Find each line below where the word "than" occurs, and copy it.

Provided records -
....................
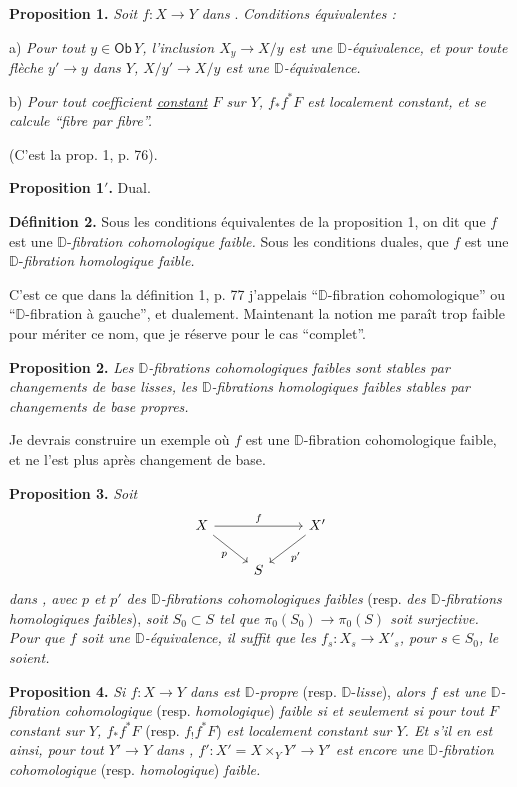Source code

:\documentclass[11pt,leqno]{article}
\newcommand{\printedpage}[1]{\marginpar{\footnotesize p.~#1}}
\newcommand{\msp}[1]{\marginpar{\footnotesize [#1]}}
\newcommand{\DD}{\mathbb{D}}
\newcommand{\Dia}{\mathsf{Dia}}
\newcommand{\D}{\mathbb{D}}
\begin{document}
\textbf{Proposition 1.} \textit{Soit $f : X \to Y$ dans} \Dia. \textit{Conditions équivalentes :}

a) \textit{Pour tout $y \in \mathsf{Ob}\, Y$, l'inclusion $X_y \to X/y$ est une $\DD$-équivalence, et pour toute flèche $y' \to y$ dans $Y$, $X/y' \to X/y$ est une $\DD$-équivalence.}

b) \textit{Pour tout coefficient \underline{constant} $F$ sur $Y$, $f_{*}f^{*}F$ est localement constant, et se calcule “fibre par fibre”.}

(C'est la prop. 1, p. 76).

\textbf{Proposition 1$'$.} Dual.

\msp{page 116}

\textbf{Définition 2.} Sous les conditions équivalentes de la proposition 1, on dit que $f$ est une $\DD$-\textit{fibration cohomologique faible.} Sous les conditions duales, que $f$ est une $\DD$-\textit{fibration homologique faible.}

C'est ce que dans la définition 1, p. 77 j'appelais “$\DD$-fibration cohomologique” ou “$\DD$-fibration à gauche”, et dualement. Maintenant la notion me paraît trop faible pour mériter ce nom, que je réserve pour le cas “complet”.

\textbf{Proposition 2.} \textit{Les $\DD$-fibrations cohomologiques faibles sont stables par changements de base lisses, les $\DD$-fibrations homologiques faibles stables par changements de base propres.}

Je devrais construire un exemple où $f$ est une $\DD$-fibration cohomologique faible, et ne l'est plus après changement de base.

\printedpage{69}

\textbf{Proposition 3.} \textit{Soit}
\[
\begin{tikzcd}
X \arrow[rr, "f"] \arrow[dr, "p"'] & & X' \arrow[dl, "p'"] \\
& S &
\end{tikzcd}
\]
\textit{dans \Dia, avec $p$ et $p'$ des $\D$-fibrations cohomologiques faibles} (resp. \textit{des $\D$-fibrations homologiques faibles}), \textit{soit $S_0 \subset S$ tel que $\pi_0(S_0) \to \pi_0(S)$ soit surjective. Pour que $f$ soit une $\D$-équivalence, il suffit que les $f_s : X_s \to X'_s$, pour $s \in S_0$, le soient.}

\textbf{Proposition 4.} \textit{Si $f : X \to Y$ dans \Dia{} est $\D$-propre} (resp. $\D$-\textit{lisse}), \textit{alors $f$ est une $\D$-fibration cohomologique} (resp. \textit{homologique}) \textit{faible si et seulement si pour tout $F$ constant sur $Y$, $f_*f^*F$} (resp. $f_!f^*F$) \textit{est localement constant sur $Y$. Et s'il en est ainsi, pour tout $Y' \to Y$ dans \Dia, $f' : X' = X \times_Y Y' \to Y'$ est encore une $\D$-fibration cohomologique} (resp. \textit{homologique}) \textit{faible.}
\end{document}
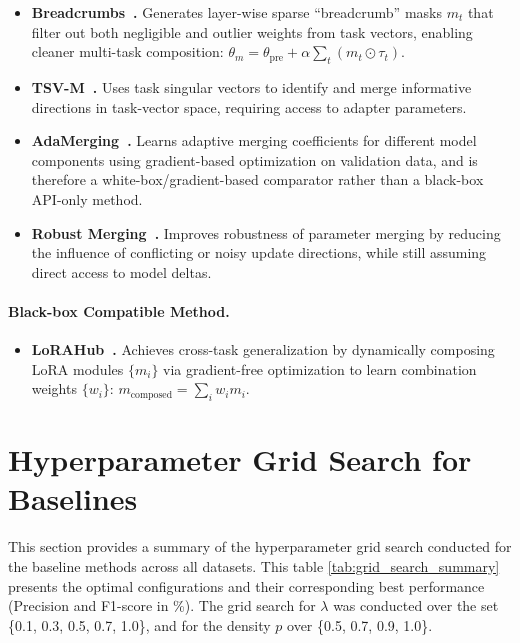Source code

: \begin{itemize}[leftmargin=*, align=left]
    \item \textbf{Breadcrumbs~\cite{davari2024modelbreadcrumbsscalingmultitask}.} 
    Generates layer-wise sparse “breadcrumb” masks $m_t$ that filter out both negligible and outlier weights from task vectors, enabling cleaner multi-task composition:
    $\theta_m = \theta_{\text{pre}} + \alpha \sum_t (m_t \odot \tau_t)$.

    \item \textbf{TSV-M~\cite{chen2024tsvm}.}
    Uses task singular vectors to identify and merge informative directions in task-vector space, requiring access to adapter parameters.

    \item \textbf{AdaMerging~\cite{yang2023adamerging}.}
    Learns adaptive merging coefficients for different model components using gradient-based optimization on validation data, and is therefore a white-box/gradient-based comparator rather than a black-box API-only method.

    \item \textbf{Robust Merging~\cite{li2024robustmerging}.}
    Improves robustness of parameter merging by reducing the influence of conflicting or noisy update directions, while still assuming direct access to model deltas.
\end{itemize}

\paragraph{Black-box Compatible Method.}
\begin{itemize}[leftmargin=*, align=left]
    \item \textbf{LoRAHub~\cite{huang2024lorahubefficientcrosstaskgeneralization}.} 
    Achieves cross-task generalization by dynamically composing LoRA modules $\{m_i\}$ via gradient-free optimization to learn combination weights $\{w_i\}$: $m_{\text{composed}} = \sum_i w_i m_i$.
\end{itemize}



\section{Hyperparameter Grid Search for Baselines}
\label{sec:appendix_hyperparams}

This section provides a summary of the hyperparameter grid search conducted for the baseline methods across all datasets. 
This table \ref{tab:grid_search_summary} presents the optimal configurations and their corresponding best performance (Precision and F1-score in \%). The grid search for $\lambda$ was conducted over the set \{0.1, 0.3, 0.5, 0.7, 1.0\}, and for the density $p$ over \{0.5, 0.7, 0.9, 1.0\}. 




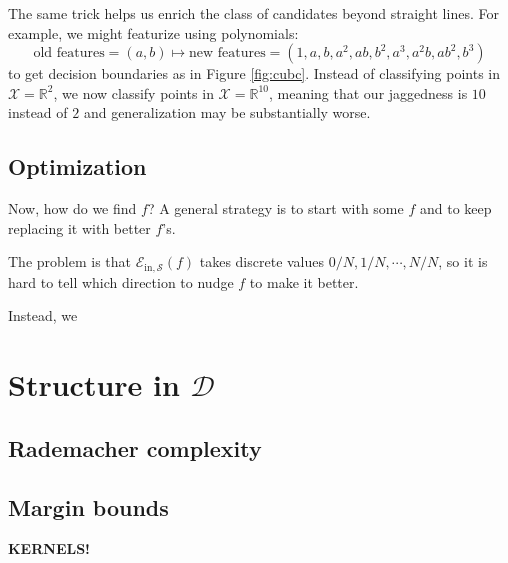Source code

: \documentclass[openany, notitlepage, justified]{tufte-book}
\newcommand{\RR}{\mathbb{R}}
\newcommand{\Dd}{\mathcal{D}}
\newcommand{\Ee}{\mathcal{E}}
\newcommand{\Ss}{\mathcal{S}}
\newcommand{\Xx}{\mathcal{X}}
\newcommand{\Ein}{\Ee_{\text{in},\Ss}}
\begin{document}
            The same trick helps us enrich the class of candidates beyond
            straight lines.  For example, we might featurize using
            polynomials: 
            $$
                \text{old features} = (a, b)
                \mapsto
                \text{new features} = (1, a, b, a^2, ab, b^2, a^3, a^2b, ab^2, b^3)
            $$
            to get decision boundaries as in Figure \ref{fig:cubc}.
            Instead of classifying points in $\Xx=\RR^2$, we
            now classify points in $\Xx=\RR^{10}$, meaning that our jaggedness
            is $10$ instead of $2$ and generalization may be substantially
            worse.



            \newpage
        \section{Optimization}

            Now, how do we find $f$?  A general strategy is to start with
            some $f$ and to keep replacing it with better $f$'s.

            The problem is that $\Ein(f)$ takes discrete values $0/N, 1/N,
            \cdots, N/N$, so it is hard to tell which direction to nudge $f$ to
            make it better.

            Instead, we 

    \newpage
    \chapter{Structure in $\Dd$}
        \section{Rademacher complexity}
        \section{Margin bounds}
            {\bf KERNELS!}

\end{document}
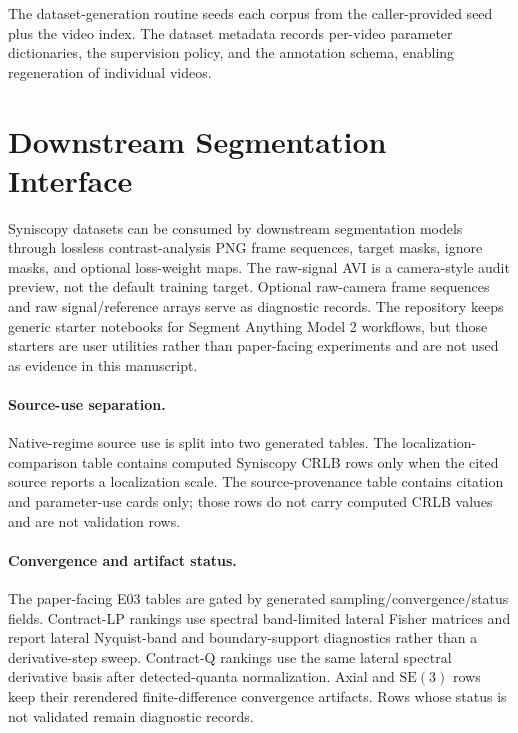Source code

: The dataset-generation routine seeds each corpus from the caller-provided seed plus the video index. The dataset metadata records per-video parameter dictionaries, the supervision policy, and the annotation schema, enabling regeneration of individual videos.

\section{Downstream Segmentation Interface}
\label{sec:downstream-segmentation-interface}

Syniscopy datasets can be consumed by downstream segmentation models through lossless contrast-analysis PNG frame sequences, target masks, ignore masks, and optional loss-weight maps. The raw-signal AVI is a camera-style audit preview, not the default training target. Optional raw-camera frame sequences and raw signal/reference arrays serve as diagnostic records. The repository keeps generic starter notebooks for Segment Anything Model 2 workflows, but those starters are user utilities rather than paper-facing experiments and are not used as evidence in this manuscript.


\paragraph{Source-use separation.}
Native-regime source use is split into two generated tables. The localization-comparison table contains computed Syniscopy CRLB rows only when the cited source reports a localization scale. The source-provenance table contains citation and parameter-use cards only; those rows do not carry computed CRLB values and are not validation rows.



\paragraph{Convergence and artifact status.}
The paper-facing E03 tables are gated by generated sampling/convergence/status fields. Contract-LP rankings use spectral band-limited lateral Fisher matrices and report lateral Nyquist-band and boundary-support diagnostics rather than a derivative-step sweep. Contract-Q rankings use the same lateral spectral derivative basis after detected-quanta normalization. Axial and \(\mathrm{SE}(3)\) rows keep their rerendered finite-difference convergence artifacts. Rows whose status is not validated remain diagnostic records.
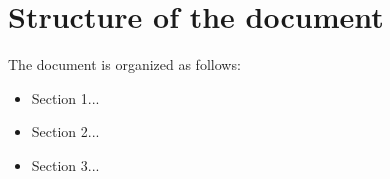 \section{Structure of the document}
\label{sec:structure}

The document is organized as follows:

\begin{itemize}
    \item Section 1...
    \item Section 2...
    \item Section 3...
\end{itemize}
....................
Final answer -
    Learns adaptive merging coefficients for different model components using gradient-based optimization on validation data, and is therefore a white-box/gradient-based comparator rather than a black-box API-only method.
Syniscopy datasets can be consumed by downstream segmentation models through lossless contrast-analysis PNG frame sequences, target masks, ignore masks, and optional loss-weight maps. The raw-signal AVI is a camera-style audit preview, not the default training target. Optional raw-camera frame sequences and raw signal/reference arrays serve as diagnostic records. The repository keeps generic starter notebooks for Segment Anything Model 2 workflows, but those starters are user utilities rather than paper-facing experiments and are not used as evidence in this manuscript.
The paper-facing E03 tables are gated by generated sampling/convergence/status fields. Contract-LP rankings use spectral band-limited lateral Fisher matrices and report lateral Nyquist-band and boundary-support diagnostics rather than a derivative-step sweep. Contract-Q rankings use the same lateral spectral derivative basis after detected-quanta normalization. Axial and \(\mathrm{SE}(3)\) rows keep their rerendered finite-difference convergence artifacts. Rows whose status is not validated remain diagnostic records.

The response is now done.